CD FRANZ LISZT: SARDANAPALO – Uraufführung eines Opernfragments – Staatskapelle Weimar, Kirill Karabits; AUDITE

 

Liszt als Opernkomponist ist ja so eine Sache. Auf jeden Fall hegte Liszt – was den Output anlangt – eine unerwiderte Liebe zur Gattung Oper. Der kühne Klaviervirtuose hat sich mit etlichen Stoffen intensiv in der Absicht auseinandergesetzt, sie einmal als Oper zu verwerten: Etwa mit „Le Corsaire“ (Lord Byron), „Spartacus“ (Oscar Wolff), „Semele“ (Schiller) oder „Marguerite“ (Goethe). Diese Projekte sind im Sand verlaufen. 

Bei diesemStoff ist es mehr geworden als schöne Absicht und Träumerei: Gerade einmal 111 Seiten umfasst das von Liszt im Skizzenbuch N4 hinterlassene Manuskript zum ersten Akt des „Sardanapalo“, das ergibt ca. 45 Minuten Musik. Dann gab er auf. Das zeugt von keiner großen Zielstrebigkeit, wenn ein Vergleich mit anderen Komponisten italienischer Musikdramen der Zeit bemüht werden soll.  Oder anders gesagt, das Ergebnis ist in etwa so, wie  wenn Delacroix nur ein Drittel seiner bildmächtigen Todesvision des “Sardanapalo” fertig gekriegt hätte. 
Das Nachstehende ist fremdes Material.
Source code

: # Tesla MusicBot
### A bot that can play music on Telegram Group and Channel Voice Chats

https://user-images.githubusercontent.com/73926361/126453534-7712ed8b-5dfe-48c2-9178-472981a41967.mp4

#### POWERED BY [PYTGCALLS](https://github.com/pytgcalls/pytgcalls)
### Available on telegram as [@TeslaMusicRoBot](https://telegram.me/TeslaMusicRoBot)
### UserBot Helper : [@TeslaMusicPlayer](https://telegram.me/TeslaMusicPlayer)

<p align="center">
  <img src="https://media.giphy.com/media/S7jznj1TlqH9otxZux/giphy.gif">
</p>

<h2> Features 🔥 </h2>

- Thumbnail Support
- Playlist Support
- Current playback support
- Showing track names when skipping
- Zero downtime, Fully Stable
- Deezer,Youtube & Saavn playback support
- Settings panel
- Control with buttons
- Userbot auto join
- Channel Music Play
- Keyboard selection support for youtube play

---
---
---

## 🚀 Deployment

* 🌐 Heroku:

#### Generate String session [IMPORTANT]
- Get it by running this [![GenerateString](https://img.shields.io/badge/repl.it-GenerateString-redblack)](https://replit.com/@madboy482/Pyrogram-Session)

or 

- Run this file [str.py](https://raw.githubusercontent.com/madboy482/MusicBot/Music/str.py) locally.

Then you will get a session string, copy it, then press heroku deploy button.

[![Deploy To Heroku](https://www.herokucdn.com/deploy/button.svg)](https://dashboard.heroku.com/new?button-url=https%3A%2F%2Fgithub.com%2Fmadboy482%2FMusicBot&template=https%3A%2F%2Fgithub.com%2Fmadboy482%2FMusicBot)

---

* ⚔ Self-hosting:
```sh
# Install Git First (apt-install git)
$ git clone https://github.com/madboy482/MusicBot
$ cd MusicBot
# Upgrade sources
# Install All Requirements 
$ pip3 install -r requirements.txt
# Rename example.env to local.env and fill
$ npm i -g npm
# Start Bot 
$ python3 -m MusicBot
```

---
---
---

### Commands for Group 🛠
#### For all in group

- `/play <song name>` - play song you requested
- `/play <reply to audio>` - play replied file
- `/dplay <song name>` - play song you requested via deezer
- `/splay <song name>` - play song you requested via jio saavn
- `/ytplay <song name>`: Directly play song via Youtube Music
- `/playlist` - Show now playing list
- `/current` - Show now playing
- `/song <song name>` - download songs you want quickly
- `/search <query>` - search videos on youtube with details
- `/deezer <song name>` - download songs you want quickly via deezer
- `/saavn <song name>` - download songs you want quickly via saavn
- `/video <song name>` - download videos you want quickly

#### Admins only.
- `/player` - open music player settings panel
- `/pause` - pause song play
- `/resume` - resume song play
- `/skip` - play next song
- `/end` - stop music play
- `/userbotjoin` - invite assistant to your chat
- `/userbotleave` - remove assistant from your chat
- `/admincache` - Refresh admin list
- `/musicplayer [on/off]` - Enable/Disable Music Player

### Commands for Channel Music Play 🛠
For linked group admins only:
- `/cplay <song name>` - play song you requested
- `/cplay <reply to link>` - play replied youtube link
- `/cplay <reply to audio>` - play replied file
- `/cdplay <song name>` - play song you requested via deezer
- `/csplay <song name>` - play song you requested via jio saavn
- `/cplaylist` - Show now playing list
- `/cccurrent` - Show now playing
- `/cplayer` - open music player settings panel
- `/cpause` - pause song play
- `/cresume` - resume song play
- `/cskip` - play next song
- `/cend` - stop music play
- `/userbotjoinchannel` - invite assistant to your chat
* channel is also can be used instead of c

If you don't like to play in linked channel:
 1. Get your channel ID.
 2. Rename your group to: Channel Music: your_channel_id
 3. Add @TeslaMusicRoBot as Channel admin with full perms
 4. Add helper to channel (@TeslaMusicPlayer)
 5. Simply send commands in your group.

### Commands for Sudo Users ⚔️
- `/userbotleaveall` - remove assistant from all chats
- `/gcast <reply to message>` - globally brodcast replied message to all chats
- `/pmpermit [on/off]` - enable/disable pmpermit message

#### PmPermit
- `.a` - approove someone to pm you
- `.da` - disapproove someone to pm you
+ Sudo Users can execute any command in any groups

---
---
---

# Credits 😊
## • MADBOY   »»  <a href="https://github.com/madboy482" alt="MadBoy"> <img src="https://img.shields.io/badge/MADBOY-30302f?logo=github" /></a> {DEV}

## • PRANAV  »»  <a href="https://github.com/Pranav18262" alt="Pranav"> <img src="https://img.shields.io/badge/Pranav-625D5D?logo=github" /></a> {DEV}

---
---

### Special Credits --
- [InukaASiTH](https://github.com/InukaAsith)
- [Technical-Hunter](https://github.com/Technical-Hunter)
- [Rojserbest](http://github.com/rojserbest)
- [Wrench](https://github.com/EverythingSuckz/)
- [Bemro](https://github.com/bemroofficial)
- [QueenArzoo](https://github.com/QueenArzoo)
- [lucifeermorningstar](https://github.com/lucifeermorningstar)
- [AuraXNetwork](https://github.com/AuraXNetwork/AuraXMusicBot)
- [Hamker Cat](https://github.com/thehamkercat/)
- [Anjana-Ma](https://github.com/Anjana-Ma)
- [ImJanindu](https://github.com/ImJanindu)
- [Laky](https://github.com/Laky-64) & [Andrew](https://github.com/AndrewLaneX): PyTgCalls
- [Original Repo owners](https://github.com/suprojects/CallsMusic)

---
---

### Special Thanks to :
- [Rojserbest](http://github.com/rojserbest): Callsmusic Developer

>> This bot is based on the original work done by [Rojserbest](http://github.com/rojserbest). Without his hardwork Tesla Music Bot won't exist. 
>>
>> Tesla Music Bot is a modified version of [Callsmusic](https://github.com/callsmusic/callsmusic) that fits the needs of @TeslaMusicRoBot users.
 Die literarische Vorlage zu der in Plüsch gepackten Polit-Liebesgeschichte bildet nämlich Lord Byrons fünfaktige Tragödie „Sardanapalus“ über den eher in den Freuden sinnlichen Lebens denn im Schlachtfeld reüssierenden König des Assyrischen Reichs. Mit Krieg und schwitzenden Soldaten hatte es unser Opernheld nicht so, dafür widmete er mehr Zeit und Aufmerksamkeit seinem Harem, und hier wiederum der griechischen Sklavin Mirra. Die junge Frau ist allerdings unglücklich, weil sie der Heimat Ionien fern ist. Als dritte Person des Operntorsos tritt der chaldäische Wahrsager Beleso auf. Er rät zu Krieg, der König lässt sich widerwillig breit schlagen, die Truppen setzen sich zu einem Orchestermarsch in Bewegung. Aus, Schluss. 170 Jahre hat es gedauert, bis die Musik editiert und in Weimar im August 2018 uraufgeführt wurde. 

 

Die Musik ist in Form eines Klavierauszugs erhalten. Liszts Schüler und Assistent Joachim Raff sollte die Orchestrierung übernehmen. Über Skizzen kam es aber nie hinaus. Die Komplettierung der Partitur ist dem Musikologen David Trippett zu verdanken. Die offenen Figurationen in der Begleitung holte er sich aus der Schatztruhe der italienischen Belcanto-Schule. Es gelang Trippett, die Musik auf Basis von Liszts eigenen Hinweisen zu orchestrieren, orientiert an seinen Sinfonischen Dichtungen und den Opernpartituren, die Liszt in den frühen 1850-er Jahren studiert hatte. Wer mehr darüber wissen will, kann eine informative Videodokumentation der Cambridge University zur Rekonstruktion bei Youtube ansehen. Link: https://www.youtube.com/watch?v=-Iq5CMNrHNU

 

Verdi, Bellini, Berlioz, Meyerbeer und Wagner standen an Liszts Opernwiege. Die effektvolle und gekonnt gestrickte Musik zu “Sardanapalo” ist ein wildes Aneignungs-Amalgam und steht ganz in der Nachfolge der Operntraditionen Mitte des 19. Jahrhunderts. Extrem traurig bin ich nicht darüber, dass Liszt seine Opernambitionen final aufgab. Eine vermutete Begründung seines Scheiterns mit “Sardanapalo” war, dass der anonyme (!) Librettist die Akte zwei und drei nicht geliefert haben soll.  Auch Wagner konnte Liszt nicht von seinem musikdramatischen Schaffenspotential überzeugen. „Nun aber zeige uns volends den ganzen löwen!“ Ich glaube eher, dass Liszt das ganze Opern-Unterfangen arg geplagt hat und er sich die Mühe nicht weiter antun wollte. Die Schwächen der handwerklich geschickt montierten Partitur zu “Sardanapalo” offenbaren sich erst im direkten Vergleich zu Liszts visionärem Klavierschaffen.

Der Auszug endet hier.